● **Aim of the task**:
Go through the data below and report how many lines contain "shells"; the reply holds only that number.

=== The data ===

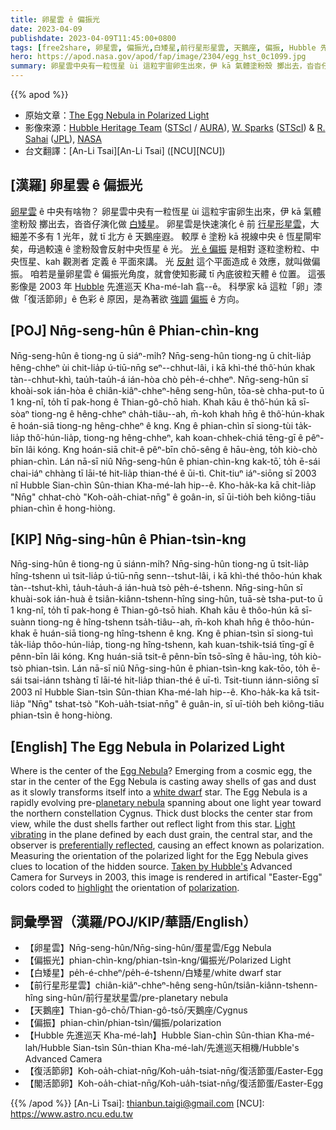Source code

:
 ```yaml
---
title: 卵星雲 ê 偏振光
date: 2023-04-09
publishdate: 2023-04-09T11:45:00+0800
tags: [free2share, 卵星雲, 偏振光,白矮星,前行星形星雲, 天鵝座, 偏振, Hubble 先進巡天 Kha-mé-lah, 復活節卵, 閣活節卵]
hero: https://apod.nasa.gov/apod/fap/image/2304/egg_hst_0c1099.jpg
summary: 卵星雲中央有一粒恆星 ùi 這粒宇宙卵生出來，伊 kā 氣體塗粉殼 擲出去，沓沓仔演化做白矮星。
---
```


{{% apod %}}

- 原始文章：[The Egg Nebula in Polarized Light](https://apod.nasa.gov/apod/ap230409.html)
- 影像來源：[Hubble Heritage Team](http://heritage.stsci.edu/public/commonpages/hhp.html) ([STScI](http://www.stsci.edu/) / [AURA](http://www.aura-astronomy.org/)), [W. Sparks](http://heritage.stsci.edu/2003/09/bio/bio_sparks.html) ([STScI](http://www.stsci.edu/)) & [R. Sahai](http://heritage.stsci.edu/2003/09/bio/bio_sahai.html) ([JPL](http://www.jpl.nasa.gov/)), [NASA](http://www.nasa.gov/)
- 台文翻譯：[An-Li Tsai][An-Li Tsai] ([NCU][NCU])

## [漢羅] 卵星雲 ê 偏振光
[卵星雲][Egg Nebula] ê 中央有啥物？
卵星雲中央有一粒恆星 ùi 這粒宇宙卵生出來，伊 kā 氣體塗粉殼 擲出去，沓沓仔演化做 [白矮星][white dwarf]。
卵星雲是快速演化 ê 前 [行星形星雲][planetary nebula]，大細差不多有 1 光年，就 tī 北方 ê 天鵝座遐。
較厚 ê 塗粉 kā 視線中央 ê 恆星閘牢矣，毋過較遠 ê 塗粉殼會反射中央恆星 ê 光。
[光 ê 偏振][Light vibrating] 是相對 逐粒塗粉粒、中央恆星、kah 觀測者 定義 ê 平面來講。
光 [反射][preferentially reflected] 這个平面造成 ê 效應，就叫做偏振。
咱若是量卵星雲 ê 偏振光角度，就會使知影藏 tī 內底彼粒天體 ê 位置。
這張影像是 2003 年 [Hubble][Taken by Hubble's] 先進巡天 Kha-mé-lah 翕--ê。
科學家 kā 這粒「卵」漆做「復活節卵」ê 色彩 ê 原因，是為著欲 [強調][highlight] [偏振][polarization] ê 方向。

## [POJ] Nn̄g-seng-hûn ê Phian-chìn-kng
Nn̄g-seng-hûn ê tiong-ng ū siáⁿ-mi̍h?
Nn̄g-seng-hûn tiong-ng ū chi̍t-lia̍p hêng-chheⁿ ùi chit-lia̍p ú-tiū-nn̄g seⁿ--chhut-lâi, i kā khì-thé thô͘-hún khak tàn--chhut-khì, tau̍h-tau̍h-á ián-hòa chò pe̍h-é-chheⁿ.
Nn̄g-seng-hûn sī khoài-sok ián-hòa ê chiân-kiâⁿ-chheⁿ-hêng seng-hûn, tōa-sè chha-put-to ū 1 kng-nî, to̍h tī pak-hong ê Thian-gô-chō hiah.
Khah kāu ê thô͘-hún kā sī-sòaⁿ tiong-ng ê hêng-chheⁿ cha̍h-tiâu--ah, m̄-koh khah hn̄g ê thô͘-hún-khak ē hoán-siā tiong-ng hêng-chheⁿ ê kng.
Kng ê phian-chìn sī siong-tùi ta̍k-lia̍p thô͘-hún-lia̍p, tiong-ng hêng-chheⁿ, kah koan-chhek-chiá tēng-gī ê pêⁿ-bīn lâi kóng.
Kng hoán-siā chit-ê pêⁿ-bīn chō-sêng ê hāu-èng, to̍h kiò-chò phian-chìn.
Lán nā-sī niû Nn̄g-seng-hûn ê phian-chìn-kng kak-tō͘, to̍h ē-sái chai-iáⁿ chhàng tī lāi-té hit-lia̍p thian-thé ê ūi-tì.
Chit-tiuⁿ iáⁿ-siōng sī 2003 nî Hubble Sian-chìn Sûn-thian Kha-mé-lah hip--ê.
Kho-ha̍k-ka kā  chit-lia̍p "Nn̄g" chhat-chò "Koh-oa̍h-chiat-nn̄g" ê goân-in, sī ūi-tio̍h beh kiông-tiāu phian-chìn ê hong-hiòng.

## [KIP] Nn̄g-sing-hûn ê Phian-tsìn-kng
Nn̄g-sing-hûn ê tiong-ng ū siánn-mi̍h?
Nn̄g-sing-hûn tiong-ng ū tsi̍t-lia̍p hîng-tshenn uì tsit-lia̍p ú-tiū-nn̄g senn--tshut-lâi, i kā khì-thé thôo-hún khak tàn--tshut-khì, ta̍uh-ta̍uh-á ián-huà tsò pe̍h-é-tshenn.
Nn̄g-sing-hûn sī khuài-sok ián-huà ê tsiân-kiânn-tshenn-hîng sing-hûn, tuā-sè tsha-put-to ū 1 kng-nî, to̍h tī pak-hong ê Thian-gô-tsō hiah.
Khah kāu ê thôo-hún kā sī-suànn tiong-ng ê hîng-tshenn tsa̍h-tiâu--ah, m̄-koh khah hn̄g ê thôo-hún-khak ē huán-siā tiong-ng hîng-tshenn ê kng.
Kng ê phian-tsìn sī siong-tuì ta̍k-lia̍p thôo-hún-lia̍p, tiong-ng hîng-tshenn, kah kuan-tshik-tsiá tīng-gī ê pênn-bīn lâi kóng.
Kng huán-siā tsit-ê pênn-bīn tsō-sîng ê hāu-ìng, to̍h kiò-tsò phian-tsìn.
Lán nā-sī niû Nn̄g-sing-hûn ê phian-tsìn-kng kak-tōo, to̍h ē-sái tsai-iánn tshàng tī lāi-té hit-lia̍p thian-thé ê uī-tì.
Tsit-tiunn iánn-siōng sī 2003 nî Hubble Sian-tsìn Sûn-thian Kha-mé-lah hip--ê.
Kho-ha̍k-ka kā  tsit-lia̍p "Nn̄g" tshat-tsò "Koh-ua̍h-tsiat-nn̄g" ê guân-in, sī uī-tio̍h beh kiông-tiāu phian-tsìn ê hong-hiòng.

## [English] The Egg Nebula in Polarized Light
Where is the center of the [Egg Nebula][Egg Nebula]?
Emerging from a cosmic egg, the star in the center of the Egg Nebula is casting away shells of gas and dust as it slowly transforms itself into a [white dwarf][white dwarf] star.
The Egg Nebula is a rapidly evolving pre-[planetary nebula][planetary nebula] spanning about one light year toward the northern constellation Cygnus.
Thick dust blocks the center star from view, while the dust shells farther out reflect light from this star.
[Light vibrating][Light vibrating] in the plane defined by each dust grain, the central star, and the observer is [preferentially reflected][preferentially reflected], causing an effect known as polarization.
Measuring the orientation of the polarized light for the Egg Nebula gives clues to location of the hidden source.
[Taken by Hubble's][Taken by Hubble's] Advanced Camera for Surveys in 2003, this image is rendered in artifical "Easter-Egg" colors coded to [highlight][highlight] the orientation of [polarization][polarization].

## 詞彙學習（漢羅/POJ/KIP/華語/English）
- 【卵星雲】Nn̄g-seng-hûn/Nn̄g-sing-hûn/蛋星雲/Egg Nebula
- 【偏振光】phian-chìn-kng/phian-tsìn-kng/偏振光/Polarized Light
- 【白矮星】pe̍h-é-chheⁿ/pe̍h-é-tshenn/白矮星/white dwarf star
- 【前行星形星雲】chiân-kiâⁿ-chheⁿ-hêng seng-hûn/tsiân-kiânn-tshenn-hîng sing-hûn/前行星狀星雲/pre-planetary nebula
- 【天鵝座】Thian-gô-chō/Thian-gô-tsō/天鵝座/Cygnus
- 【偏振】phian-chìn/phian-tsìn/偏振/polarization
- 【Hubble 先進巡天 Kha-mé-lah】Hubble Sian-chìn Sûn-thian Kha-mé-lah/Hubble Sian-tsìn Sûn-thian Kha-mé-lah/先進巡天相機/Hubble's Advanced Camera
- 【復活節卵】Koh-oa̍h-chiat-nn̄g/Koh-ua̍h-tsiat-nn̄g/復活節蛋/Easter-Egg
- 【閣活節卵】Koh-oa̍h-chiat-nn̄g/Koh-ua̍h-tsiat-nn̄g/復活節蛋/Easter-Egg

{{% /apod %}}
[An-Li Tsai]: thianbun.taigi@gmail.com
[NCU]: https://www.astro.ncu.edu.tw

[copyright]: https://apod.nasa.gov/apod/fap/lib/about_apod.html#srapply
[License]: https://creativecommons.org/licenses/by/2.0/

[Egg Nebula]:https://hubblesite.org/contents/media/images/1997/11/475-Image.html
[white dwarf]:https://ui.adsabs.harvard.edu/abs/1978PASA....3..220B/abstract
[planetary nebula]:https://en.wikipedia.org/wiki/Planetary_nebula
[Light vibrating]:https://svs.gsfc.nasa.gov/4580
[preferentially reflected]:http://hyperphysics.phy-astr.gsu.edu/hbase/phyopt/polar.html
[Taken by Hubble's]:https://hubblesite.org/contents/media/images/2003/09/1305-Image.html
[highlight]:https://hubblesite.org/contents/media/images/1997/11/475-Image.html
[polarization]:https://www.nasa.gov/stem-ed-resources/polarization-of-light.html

===
=== The data ===

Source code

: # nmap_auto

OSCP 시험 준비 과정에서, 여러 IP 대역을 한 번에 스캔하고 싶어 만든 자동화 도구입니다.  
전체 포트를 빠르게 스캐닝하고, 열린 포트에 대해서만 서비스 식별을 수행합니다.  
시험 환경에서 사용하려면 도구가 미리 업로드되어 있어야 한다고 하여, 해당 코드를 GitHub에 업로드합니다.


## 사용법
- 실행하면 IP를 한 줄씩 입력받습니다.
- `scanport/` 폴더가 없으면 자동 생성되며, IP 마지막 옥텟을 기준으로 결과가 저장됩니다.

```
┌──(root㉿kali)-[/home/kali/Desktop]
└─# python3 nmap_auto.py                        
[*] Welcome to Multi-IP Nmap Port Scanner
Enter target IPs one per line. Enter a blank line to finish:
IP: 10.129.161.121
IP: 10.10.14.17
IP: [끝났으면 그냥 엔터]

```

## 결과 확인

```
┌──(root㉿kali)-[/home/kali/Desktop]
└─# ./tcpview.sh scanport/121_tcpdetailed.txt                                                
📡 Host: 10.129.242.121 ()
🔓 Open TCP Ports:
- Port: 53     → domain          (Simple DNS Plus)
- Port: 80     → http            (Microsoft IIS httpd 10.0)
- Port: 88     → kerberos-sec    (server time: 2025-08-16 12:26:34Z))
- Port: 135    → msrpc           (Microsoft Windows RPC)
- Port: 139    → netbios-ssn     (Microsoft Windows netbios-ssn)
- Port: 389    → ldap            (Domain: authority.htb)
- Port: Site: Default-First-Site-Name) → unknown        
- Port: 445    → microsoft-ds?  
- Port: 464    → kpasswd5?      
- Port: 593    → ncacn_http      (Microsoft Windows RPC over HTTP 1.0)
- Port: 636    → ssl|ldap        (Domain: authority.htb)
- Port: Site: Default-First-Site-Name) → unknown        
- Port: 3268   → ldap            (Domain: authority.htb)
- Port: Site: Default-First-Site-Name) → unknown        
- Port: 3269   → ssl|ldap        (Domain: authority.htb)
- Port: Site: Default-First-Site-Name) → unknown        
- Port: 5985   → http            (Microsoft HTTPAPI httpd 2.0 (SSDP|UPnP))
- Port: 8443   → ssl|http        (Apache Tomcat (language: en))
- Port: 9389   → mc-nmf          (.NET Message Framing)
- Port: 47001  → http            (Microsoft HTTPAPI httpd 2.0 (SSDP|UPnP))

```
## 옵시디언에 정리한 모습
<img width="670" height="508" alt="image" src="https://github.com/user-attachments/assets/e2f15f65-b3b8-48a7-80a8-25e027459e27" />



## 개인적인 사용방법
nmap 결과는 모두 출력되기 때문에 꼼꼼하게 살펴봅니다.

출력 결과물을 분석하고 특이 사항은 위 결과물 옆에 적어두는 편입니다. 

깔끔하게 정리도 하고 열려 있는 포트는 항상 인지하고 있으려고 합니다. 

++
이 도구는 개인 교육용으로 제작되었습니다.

===

● **Response area**:
2